Prediction Markets face preemption test as CFTC steps in
CFTC claims exclusive federal jurisdiction over prediction markets under CEA
The Commodity Futures Trading Commission (CFTC) is asserting that prediction markets fall under its exclusive federal jurisdiction via the Commodity Exchange Act (CEA). As reported by CNBC (https://www.cnbc.com/2026/02/17/cftc-defends-prediction-market-enforcement-states-challenge.html), Chairman Michael Selig said the agency has filed an amicus brief in federal court to reinforce that position.
The CFTC’s message is that event contracts are derivatives subject to federal oversight, not gambling products subject to a patchwork of state rules. The agency’s stance directly challenges recent state-level enforcement against platforms offering election or sports-based markets.
Why this matters: federal preemption, compliance, and state pushback
At the center is federal preemption: if the CEA governs event contracts as derivatives, conflicting state gambling restrictions may be displaced. That outcome would streamline compliance for multi-state operators, though it ultimately depends on how courts read the statute.
States have moved to curb sports and event-based prediction products through cease-and-desist orders and lawsuits. As reported by DL News (https://www.dlnews.com/articles/regulation/cftc-claims-sole-authority-to-regulate-prediction-markets/), actions have included Nevada deeming Kalshi subject to state gambling regulation, with Maryland courts leaning toward state oversight in certain rulings.
Industry lawyers note the jurisdictional question is far from settled, even with stepped-up federal advocacy. “Selig’s remarks make clear that the CFTC is planting the flag as the preeminent and exclusive regulator of prediction markets,” said Stephen C. Piepgrass, partner at Troutman Pepper (https://www.troutman.com/insights/cftc-withdraws-proposed-rule-on-prediction-markets/).
Political resistance is also growing at the state level. According to Bloomberg Law (https://news.bloomberglaw.com/business-and-practice/cftc-faces-more-pushback-from-states-over-prediction-markets), Utah Governor Spencer Cox vowed to push back against what he views as federal overreach into traditional gambling domains.

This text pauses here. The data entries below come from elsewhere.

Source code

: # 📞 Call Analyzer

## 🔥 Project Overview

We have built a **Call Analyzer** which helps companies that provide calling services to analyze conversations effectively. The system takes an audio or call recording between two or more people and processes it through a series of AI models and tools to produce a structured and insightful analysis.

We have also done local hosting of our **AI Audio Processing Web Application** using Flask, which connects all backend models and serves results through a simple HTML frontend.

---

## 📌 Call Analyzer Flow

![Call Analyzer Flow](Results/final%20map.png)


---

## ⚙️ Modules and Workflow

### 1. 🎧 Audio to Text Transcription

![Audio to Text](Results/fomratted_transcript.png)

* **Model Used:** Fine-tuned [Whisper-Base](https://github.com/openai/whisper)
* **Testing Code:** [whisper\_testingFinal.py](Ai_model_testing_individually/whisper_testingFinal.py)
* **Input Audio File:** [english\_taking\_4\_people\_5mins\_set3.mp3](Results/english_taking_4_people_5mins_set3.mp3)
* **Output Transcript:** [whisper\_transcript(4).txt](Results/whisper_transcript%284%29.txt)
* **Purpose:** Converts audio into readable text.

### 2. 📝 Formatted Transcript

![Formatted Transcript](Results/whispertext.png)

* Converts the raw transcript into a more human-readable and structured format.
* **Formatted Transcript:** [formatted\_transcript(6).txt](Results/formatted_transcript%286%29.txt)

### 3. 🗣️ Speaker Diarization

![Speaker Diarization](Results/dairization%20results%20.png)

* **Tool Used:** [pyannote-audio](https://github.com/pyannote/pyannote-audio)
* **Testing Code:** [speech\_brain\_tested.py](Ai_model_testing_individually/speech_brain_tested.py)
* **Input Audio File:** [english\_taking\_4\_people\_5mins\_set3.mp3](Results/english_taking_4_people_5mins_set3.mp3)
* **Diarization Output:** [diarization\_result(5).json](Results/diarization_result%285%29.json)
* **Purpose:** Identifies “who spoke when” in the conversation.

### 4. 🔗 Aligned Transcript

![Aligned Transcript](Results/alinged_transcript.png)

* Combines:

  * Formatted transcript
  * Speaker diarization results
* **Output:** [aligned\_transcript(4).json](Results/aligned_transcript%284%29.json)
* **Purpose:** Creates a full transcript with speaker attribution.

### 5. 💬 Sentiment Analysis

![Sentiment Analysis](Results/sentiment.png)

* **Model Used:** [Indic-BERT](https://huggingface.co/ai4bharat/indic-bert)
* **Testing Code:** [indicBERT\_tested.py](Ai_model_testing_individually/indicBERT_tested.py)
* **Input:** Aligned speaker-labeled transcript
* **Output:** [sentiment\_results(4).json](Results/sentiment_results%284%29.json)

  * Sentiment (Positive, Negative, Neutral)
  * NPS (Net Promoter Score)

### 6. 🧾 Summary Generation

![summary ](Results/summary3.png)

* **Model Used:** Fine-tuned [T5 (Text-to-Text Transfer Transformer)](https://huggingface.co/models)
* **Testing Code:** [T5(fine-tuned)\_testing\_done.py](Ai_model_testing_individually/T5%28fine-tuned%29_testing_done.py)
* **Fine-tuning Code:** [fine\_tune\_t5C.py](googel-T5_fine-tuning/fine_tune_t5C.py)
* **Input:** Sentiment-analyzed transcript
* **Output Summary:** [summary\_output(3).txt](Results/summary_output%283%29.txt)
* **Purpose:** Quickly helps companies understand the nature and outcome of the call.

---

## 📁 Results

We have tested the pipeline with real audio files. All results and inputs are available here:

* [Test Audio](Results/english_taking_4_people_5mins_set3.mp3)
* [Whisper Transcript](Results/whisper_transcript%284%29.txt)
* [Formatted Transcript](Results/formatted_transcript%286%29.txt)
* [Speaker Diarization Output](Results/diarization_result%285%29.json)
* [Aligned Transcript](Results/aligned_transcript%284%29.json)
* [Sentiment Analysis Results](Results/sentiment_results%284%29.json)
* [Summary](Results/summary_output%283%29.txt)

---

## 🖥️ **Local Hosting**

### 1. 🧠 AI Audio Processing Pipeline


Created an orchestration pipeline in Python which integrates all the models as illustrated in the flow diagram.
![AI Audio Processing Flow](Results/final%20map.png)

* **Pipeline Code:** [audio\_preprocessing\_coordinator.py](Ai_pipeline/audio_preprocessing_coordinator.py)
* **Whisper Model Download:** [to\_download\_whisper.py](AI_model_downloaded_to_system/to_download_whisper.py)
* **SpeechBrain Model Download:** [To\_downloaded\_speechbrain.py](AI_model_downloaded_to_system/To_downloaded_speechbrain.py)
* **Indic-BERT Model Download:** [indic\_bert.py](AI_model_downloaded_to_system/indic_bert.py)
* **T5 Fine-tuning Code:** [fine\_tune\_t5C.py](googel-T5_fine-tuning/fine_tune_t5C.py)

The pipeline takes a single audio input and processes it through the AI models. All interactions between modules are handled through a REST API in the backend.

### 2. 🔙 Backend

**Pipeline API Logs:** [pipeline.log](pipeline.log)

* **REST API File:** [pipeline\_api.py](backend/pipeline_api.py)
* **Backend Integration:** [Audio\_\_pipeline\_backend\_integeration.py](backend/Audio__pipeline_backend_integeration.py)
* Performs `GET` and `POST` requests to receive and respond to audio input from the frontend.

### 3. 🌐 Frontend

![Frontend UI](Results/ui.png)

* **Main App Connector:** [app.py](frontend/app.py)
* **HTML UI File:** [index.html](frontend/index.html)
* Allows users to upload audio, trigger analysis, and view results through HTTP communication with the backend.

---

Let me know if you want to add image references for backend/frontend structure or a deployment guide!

Commodity Exchange Act, preemption, and case landscape explained
The CEA’s scope and the meaning of “exclusive jurisdiction” are driving parallel court and regulatory actions. Operators face a moving compliance target as the CFTC and states advance competing theories.
How event contracts fit the Commodity Exchange Act framework
The CFTC frames event contracts as swaps or derivatives that convey economic exposure to the outcome of an uncertain event. According to Next.io (https://next.io/news/regulation/cftc-chair-slams-overzealous-regulators-targeting-prediction-markets/), Chairman Selig has argued that attempts by states to ban such products amount to challenges to the agency’s exclusive jurisdiction under the CEA.
Regulatory posture is evolving inside the agency as well. As reported by Business Insider (https://www.businessinsider.com/cftc-kalshi-prediction-markets-gambling-lawsuits-selig-memo-2026-1), Selig directed staff to withdraw prior advisories that cautioned on sports-related contracts and to develop clearer standards for event contracts.
Case tracker: amicus filing, state actions, Kalshi and Coinbase
The CFTC has entered federal court with an amicus brief to bolster its authority over event contracts. That filing signals the agency’s willingness to litigate the preemption question alongside any future rulemaking.
Several states continue enforcement efforts targeting sports and election markets, with some naming Kalshi or applying state gambling frameworks to similar platforms. These actions create operational uncertainty and force venue-by-venue compliance strategies.
Coinbase has sought judicial clarity, filing suits in Connecticut, Illinois, and Michigan. According to Cointelegraph (https://cointelegraph.com/news/coinbase-sues-states-prediction-markets), the company argues that prediction markets offered via CFTC-regulated venues are derivatives governed by federal law rather than state gambling statutes.
At the time of this writing, CME Group shares were $303.29, based on data from Yahoo Scout. While not dispositive of legal outcomes, derivatives market activity provides context for the CFTC’s policy focus on event-linked contracts.